Trending News|June 24, 2014 09:55 EDT
Frances Bean Cobain Calls Out Lana Del Rey for 'Romanticizing' the Death of Musicians; 'Embrace Life, Because You Only Get One'
Singer Lana Del Ray caused a backlash after an interview with the Guardian when she mentioned the death of young musicians as sort of a badge of honor for an artist. One of the names mentioned was Nirvana frontman Kurt Cobain, to which his daughter, Frances Bean, called out the "Summertime Sadness" singer for "romanticizing" death.
"I Wish I was dead already," she said to the Guardian as she talked about her heroes Cobain and Amy Winehouse, "I do! I don't want to have to keep doing this. But I am."
She continued after being urged by the interviewer to not say that, "Everything. That's just how I feel. If it wasn't that way, then I wouldn't say it. I would be scared if I knew [death] was coming, but "¦"
Continuing on this theme, Del Rey's first album is called Born to Die, and also has a song of the same name. Her new album is called Ultraviolence.
Cobain and Courtney Love's daughter Frances Bean was obviously very close to the situation of losing her talented father and growing up without that figure in her life.

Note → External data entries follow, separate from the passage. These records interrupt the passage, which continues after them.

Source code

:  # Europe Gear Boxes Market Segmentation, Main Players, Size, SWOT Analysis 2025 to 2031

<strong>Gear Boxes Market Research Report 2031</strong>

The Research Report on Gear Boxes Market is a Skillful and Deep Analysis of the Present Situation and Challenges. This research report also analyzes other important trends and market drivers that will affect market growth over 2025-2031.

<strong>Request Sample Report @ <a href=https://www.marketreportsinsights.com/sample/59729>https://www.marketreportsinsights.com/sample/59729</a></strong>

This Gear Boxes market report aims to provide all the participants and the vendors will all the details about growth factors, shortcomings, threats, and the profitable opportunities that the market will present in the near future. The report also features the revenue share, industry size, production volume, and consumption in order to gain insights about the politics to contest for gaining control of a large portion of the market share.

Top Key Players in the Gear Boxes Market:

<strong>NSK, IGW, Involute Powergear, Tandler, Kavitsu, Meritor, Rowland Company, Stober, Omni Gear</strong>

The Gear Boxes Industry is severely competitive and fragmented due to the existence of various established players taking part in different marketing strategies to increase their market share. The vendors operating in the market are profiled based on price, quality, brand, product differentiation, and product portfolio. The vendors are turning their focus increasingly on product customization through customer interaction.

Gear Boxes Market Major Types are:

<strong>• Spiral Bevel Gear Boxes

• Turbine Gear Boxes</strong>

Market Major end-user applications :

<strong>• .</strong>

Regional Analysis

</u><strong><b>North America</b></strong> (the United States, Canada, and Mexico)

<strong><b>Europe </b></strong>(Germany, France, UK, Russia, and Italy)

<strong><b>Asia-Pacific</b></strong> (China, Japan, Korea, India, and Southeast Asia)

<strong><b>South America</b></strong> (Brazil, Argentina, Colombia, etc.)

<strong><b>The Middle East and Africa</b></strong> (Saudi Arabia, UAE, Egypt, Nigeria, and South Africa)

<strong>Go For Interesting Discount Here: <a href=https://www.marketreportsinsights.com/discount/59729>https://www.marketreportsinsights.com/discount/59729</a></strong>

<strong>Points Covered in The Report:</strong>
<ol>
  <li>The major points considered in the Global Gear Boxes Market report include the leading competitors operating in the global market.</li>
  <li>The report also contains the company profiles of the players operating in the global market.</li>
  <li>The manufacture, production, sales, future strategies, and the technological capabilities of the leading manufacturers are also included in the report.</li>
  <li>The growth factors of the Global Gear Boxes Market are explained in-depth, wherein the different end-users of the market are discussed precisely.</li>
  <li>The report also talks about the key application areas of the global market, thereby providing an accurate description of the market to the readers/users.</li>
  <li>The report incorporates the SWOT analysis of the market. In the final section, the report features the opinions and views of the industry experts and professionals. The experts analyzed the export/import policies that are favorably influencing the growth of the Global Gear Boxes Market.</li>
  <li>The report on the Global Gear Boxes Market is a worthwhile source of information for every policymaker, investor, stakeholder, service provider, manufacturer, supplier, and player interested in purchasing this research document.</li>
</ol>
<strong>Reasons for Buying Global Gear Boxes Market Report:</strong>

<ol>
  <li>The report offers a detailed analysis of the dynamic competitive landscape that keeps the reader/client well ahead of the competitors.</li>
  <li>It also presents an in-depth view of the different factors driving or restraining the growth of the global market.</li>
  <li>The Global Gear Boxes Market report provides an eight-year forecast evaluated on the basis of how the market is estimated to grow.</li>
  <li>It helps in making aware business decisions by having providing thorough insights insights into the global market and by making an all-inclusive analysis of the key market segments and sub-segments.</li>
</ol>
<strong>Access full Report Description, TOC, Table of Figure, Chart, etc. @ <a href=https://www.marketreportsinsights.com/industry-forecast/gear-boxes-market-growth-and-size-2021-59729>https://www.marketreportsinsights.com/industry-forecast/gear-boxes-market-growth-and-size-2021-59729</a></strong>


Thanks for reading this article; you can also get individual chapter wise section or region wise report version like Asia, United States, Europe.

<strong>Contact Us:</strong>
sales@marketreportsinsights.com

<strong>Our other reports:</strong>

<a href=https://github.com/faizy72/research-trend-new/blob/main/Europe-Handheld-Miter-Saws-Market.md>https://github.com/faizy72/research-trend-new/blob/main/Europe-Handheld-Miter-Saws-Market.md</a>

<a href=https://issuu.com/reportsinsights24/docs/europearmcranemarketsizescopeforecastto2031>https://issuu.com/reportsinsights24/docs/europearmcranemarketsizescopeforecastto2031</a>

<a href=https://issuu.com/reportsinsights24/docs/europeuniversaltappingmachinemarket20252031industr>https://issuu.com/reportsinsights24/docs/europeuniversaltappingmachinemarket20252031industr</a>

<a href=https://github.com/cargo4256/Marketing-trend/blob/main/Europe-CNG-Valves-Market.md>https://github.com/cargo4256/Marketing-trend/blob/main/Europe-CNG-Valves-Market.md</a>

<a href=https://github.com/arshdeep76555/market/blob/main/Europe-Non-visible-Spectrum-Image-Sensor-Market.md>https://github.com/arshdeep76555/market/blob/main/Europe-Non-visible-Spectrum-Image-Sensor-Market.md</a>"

She took to Twitter to vent her frustration on glamorizing such tragedy.
"The death of young musicians isn't something to romanticize," she wrote. "I'll never know my father because he died young and it becomes a desirable feat because people like you think it's "cool'. Well, it's f****** not. Embrace life, because you only get one life."
She continued, "The ppl u mentioned wasted that life. Don't be 1 of those ppl, ur too talented to waste it away."
"I'm not attacking anyone. I have no animosity towards Lana, I was trying to put things in perspective from personal experience," she tweeted.
Del Rey has since gone on the defensive and claimed the interviewer pressured her into speaking about that topic, reported CNN.
"I regret trusting The Guardian," she tweeted after deleting some posts, "I didn't want to do an interview, but the journalist was persistent. [He] was masked as a fan, but was hiding sinister ambitions and angles. Maybe he's actually the boring one looking for something interesting to write about."